The Desná Dam (locally known as the Burst Dam) was a dam constructed on the Bílá Desná river in the Jizera Mountains, which are in the Liberec Region of the Czech Republic. It is known for bursting on September 18, 1916, ten months after it was built, which caused the river to flood the nearby town of Desná, killing 67 people and causing hundreds of others to lose their homes.
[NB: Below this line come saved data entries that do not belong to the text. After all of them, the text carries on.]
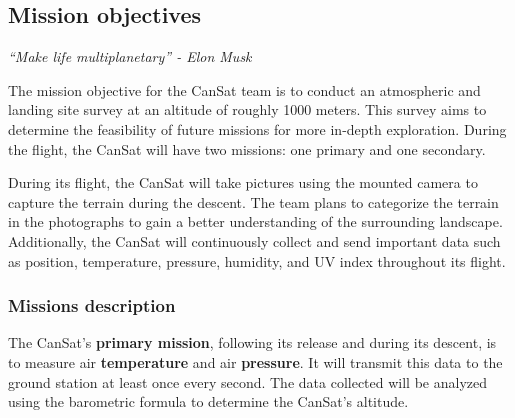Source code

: \documentclass[11pt]{article}
\begin{document}
\subsection{Mission objectives}

{\textit{“Make life multiplanetary” - Elon Musk}}
\vspace{0.5cm}

The mission objective for the CanSat team is to conduct an atmospheric and landing site survey at an altitude of roughly 1000 meters. This survey aims to determine the feasibility of future missions for more in-depth exploration. During the flight, the CanSat will have two missions: one primary and one secondary.

During its flight, the CanSat will take pictures using the mounted camera to capture the terrain during the descent. The team plans to categorize the terrain in the photographs to gain a better understanding of the surrounding landscape. Additionally, the CanSat will continuously collect and send important data such as position, temperature, pressure, humidity, and UV index throughout its flight.

\subsubsection{Missions description}

The CanSat's \textbf{primary mission}, following its release and during its descent, is to measure air \textbf{temperature} and air \textbf{pressure}. It will transmit this data to the ground station at least once every second. The data collected will be analyzed using the barometric formula to determine the CanSat's altitude.
\end{document}
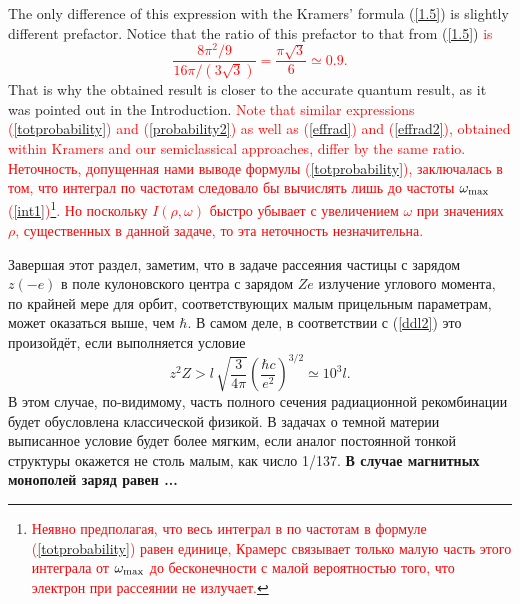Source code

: \documentclass{SovJurn/JETPL}
\begin{document}
The only difference of this expression with the Kramers' formula (\ref{1.5}) is slightly different prefactor. Notice that the ratio of this prefactor to that from (\ref{1.5}) \textcolor{Red}{is
\begin{equation}
\frac{8\pi^2/9}{16\pi/(3\sqrt{3})}=\frac{\pi\sqrt{3}}{6}\simeq 0.9.
\label{ratio}
\end{equation}
}That is why the obtained result is closer to the accurate quantum result, as it was pointed out in the Introduction. \textcolor{Red}{Note that similar expressions (\ref{totprobability}) and (\ref{probability2}) as well as (\ref{effrad}) and (\ref{effrad2}), obtained within Kramers and our semiclassical approaches, differ by the same ratio. Неточность, допущенная нами выводе формулы (\ref{totprobability}), заключалась в том, что интеграл по частотам следовало бы вычислять лишь до частоты $\omega_{\rm max}$ (\ref{int1})}\footnote{\label{4} \textcolor{Red}{Неявно предполагая, что весь интеграл в по частотам в формуле (\ref{totprobability}) равен единице, Крамерс \cite{kramers1923xciii} связывает только малую часть  этого интеграла от $\omega_{\rm max}$ до бесконечности с малой вероятностью того, что электрон при рассеянии не излучает.}}\textcolor{Red}{. Но поскольку $I(\rho,\omega)$ быстро убывает с увеличением $\omega$ при значениях $\rho$, существенных в данной задаче, то эта неточность незначительна.} 

Завершая этот раздел, заметим, что в задаче рассеяния частицы с зарядом $z(-e)$ в поле кулоновского центра с зарядом $Ze$ излучение углового момента, по крайней мере для орбит, соответствующих малым прицельным параметрам, может оказаться выше, чем $\hbar$. В самом деле, в соответствии с (\ref{ddl2}) это произойдёт, если выполняется условие
\begin{equation}
z^2Z>l\, \sqrt{\frac{3}{4\pi}} \left(\frac{\hbar c}{e^2}\right)^{3/2}\simeq 10^3 l.
\label{final}
\end{equation}
В этом случае, по-видимому, часть полного сечения радиационной рекомбинации будет обусловлена классической физикой. В задачах о темной материи выписанное условие будет более мягким, если аналог постоянной тонкой структуры окажется не столь малым, как число 1/137. \textbf{В случае магнитных монополей заряд равен ...}
\end{document}
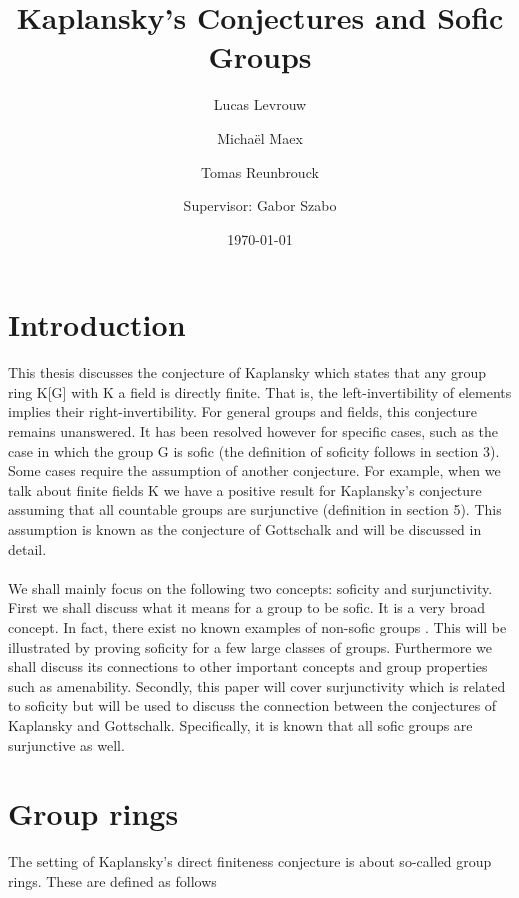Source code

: \documentclass[titlepage, a4paper]{article}
\author{Lucas Levrouw \and Michaël Maex \and Tomas Reunbrouck \and Supervisor: Gabor Szabo}
\title{Kaplansky's Conjectures and Sofic Groups}
\date{\today}
\theoremstyle{remark}
\begin{document}
    \maketitle
{}
\tableofcontents
\pagebreak

\section{Introduction}\label{sec:intro}
This thesis discusses the conjecture of Kaplansky which states that any group ring K[G] with K a field is directly finite. That is, the left-invertibility of elements implies their right-invertibility. For general groups and fields, this conjecture remains unanswered. It has been resolved however for specific cases, such as the case in which the group G is sofic (the definition of soficity follows in section 3). Some cases require the assumption of another conjecture. For example, when we talk about finite fields K we have a positive result for Kaplansky’s conjecture assuming that all countable groups are surjunctive (definition in section 5). This assumption is known as the conjecture of Gottschalk and will be discussed in detail.\\
\\
We shall mainly focus on the following two concepts: soficity and surjunctivity. First we shall discuss what it means for a group to be sofic. It is a very broad concept. In fact, there exist no known examples of non-sofic groups \cite{weiss_2000}. This will be illustrated by proving soficity for a few large classes of groups. Furthermore we shall discuss its connections to other important concepts and group properties such as amenability. Secondly, this paper will cover surjunctivity which is related to soficity but will be used to discuss the connection between the conjectures of Kaplansky and Gottschalk. Specifically, it is known that all sofic groups are surjunctive as well.

\section{Group rings}\label{sec:group_rings}

The setting of Kaplansky's direct finiteness conjecture is about so-called group rings. These are defined as follows
\end{document}
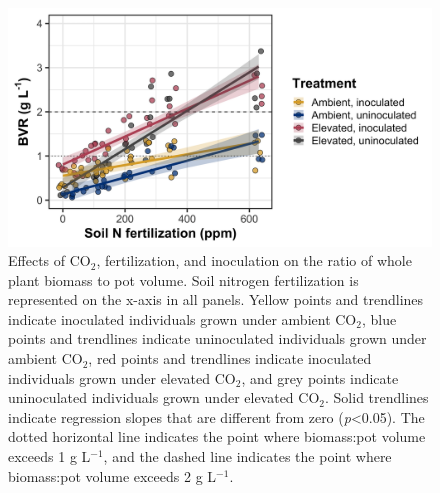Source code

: \newpage
\begin{figure}
    \centering
    \includegraphics[width=\linewidth]{ch5_NxCO2xI/figs/NxCO2xI_figS2_bvr.png}
    \caption[Effects of CO$_2$, fertilization, and inoculation on the ratio of whole plant biomass to pot volume]{Effects of CO$_2$, fertilization, and inoculation on the ratio of whole plant biomass to pot volume. Soil nitrogen fertilization is represented on the x-axis in all panels. Yellow points and trendlines indicate inoculated individuals grown under ambient CO$_2$, blue points and trendlines indicate uninoculated individuals grown under ambient CO$_2$, red points and trendlines indicate inoculated individuals grown under elevated CO$_2$, and grey points indicate uninoculated individuals grown under elevated CO$_2$. Solid trendlines indicate regression slopes that are different from zero (\textit{p}<0.05). The dotted horizontal line indicates the point where biomass:pot volume exceeds 1 g L$^{-1}$, and the dashed line indicates the point where biomass:pot volume exceeds 2 g L$^{-1}$.}
    \label{fig:figure.d2}
\end{figure}
\clearpage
The dam was constructed over a five-year period and was given final approval on November 18, 1915. On September 18 the next year, at around 3:30pm, log workers noticed the first evidence of water leaking through the dam. The dam keeper ordered the reservoir to be drained, but the flow rate continued to increase. At 4:00pm, inhabitants of Desná were warned, and at 4:15pm, the dam burst with 250,000 cubic meters of water inside, which swept through the town. The number of fatalities was originally considered to be 62, though in 2016, researcher Dana Nývltová found that court documents from the time showed 65 victims, and that 2 additional victims died later in hospital.

==Aftermath==

Ing. Karel Podhajský, the senior state supervisor of the dam's construction, committed suicide upon hearing of the dam bursting. In 1925, three other men who had led the dam's construction (Wilhelm Riedel, Ing. August Klamt and Ing. Emil Gebauer) were sentenced to prison, though they were later pardoned in 1929 by President Tomáš Masaryk. A court in 1932 acquitted those who had worked on the dam of all charges, and stated that the cause of the collapse was a geological instability that was too deep to detect during construction. A 1996 study by SG Geotechnika a.s. found that the absence of a sufficient geotechnical survey resulted in errors in the project, specifically not taking into account the great strength of the compressible layers below the dam body and their unacceptable permeability, and the excessively large hydraulic gradient of the water.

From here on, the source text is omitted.